Projet narratif cosmo-arachnéen, musique de l’outre-espace, météorite sonique rouge-verte de plomb radioactif, Narrative Mindfucking va vous échapper ou vous écharper ! Faites vos jeux, l’univers vire au rouge-vert et s’en va vers son devenir, antimatière fissible autophage ! Bien que l’objet soit un CD, ses concepteurs (David Coquart et Aurélien Lemant) ont décidé de lui coller deux faces : l’une rouge, l’autre verte. Les titres sont donc lisiblement identifiés par ce code ; à l’auditeur de programmer son trajet sidéral-sidéré :
« L’idée que nos chansons puissent agir comme un relief sonore, par superposition des pistes, pour qu’apparaissent d’autres images ou de nouveaux sons,c’est ce qui nous a donné l’idée de deux faces de couleurs complémentaires, la rouge et la verte, comme si les oreilles de l’auditeur correspondaient aux verres des vieilles paires de lunettes 3-D. Nous avons mélangé les couleurs et l’ordre des morceaux pour des raisons esthétiques et de progression narrative ou rythmique, disons des raisons psycho-acoustiques, et avons émis le souhait de proposer à l’auditeur deux modes de lecture différents : le Earth mode et le Alphane Moon mode, soit le disque dans sa chronologie normale, ou en fonction de la couleur qui est attribuée aux morceaux. Une telle technologie n’étant pas encore possible – on ne peut pas graver plusieurs playlists antagonistes sur un compact -, c’est à vous de programmer votre platine pour avoir accès au mode de lecture de la lune Alphane (référence romanesque à Philip K. Dick). » (Aurélien Lemant)
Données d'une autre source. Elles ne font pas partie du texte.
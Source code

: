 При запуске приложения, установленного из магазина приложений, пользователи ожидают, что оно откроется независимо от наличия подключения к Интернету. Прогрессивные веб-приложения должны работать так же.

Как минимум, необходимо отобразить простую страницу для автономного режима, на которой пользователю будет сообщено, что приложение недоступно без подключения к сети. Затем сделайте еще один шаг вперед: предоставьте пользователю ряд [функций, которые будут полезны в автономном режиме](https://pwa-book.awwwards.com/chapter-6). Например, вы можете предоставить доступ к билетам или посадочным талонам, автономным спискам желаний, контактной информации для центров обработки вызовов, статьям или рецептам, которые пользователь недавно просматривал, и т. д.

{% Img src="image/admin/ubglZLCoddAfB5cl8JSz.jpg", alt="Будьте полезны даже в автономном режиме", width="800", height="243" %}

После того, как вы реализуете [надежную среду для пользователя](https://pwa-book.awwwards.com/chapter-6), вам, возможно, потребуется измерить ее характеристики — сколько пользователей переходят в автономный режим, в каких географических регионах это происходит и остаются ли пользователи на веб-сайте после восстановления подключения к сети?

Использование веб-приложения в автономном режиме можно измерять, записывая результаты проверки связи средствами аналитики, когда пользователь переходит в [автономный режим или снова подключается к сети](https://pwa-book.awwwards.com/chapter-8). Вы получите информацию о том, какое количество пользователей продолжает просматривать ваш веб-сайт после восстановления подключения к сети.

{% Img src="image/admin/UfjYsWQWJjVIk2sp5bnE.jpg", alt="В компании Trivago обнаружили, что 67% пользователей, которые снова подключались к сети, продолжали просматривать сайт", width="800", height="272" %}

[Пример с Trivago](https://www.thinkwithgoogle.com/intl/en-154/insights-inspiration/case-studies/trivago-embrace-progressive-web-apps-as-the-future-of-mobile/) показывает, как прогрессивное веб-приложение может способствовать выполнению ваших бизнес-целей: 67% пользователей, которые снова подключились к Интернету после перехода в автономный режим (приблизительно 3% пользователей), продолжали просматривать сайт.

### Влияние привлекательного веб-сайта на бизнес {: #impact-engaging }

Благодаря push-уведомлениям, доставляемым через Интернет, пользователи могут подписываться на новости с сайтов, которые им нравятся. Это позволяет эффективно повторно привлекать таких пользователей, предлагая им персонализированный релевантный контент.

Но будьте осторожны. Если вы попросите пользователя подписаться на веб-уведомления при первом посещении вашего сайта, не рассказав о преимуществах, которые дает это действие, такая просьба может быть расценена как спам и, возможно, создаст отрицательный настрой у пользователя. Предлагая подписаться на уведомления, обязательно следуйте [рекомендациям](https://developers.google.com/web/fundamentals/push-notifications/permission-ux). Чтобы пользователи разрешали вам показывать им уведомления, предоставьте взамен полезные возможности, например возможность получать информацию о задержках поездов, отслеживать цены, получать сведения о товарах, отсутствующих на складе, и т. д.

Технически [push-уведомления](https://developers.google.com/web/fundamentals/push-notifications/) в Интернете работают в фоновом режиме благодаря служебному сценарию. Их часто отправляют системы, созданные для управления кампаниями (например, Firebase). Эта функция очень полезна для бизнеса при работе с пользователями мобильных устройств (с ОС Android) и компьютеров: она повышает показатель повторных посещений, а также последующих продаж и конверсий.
Rouge et vert donc, comme les verres des vieilles paires de lunettes 3D. Et comme tout bon produit spatial, Narrative Mindfucking débouche fatalement sur une troisième dimension, l’évocation comico-tragique des anormaux et des indésirables. Rock-circus mutant intergalactique, bande son jazz nucléaire d’une gigantesque foire spatiale aux freaks de tout genre. Mais qu’on se rassure : les références très intellos prophétiques (littérature fantastique, BD, cinéma…) ne gâchent pas le plaisir de la musique. C’est un plus pour les amateurs du genre. Toutefois, nous avons affaire à une œuvre hors-cadre.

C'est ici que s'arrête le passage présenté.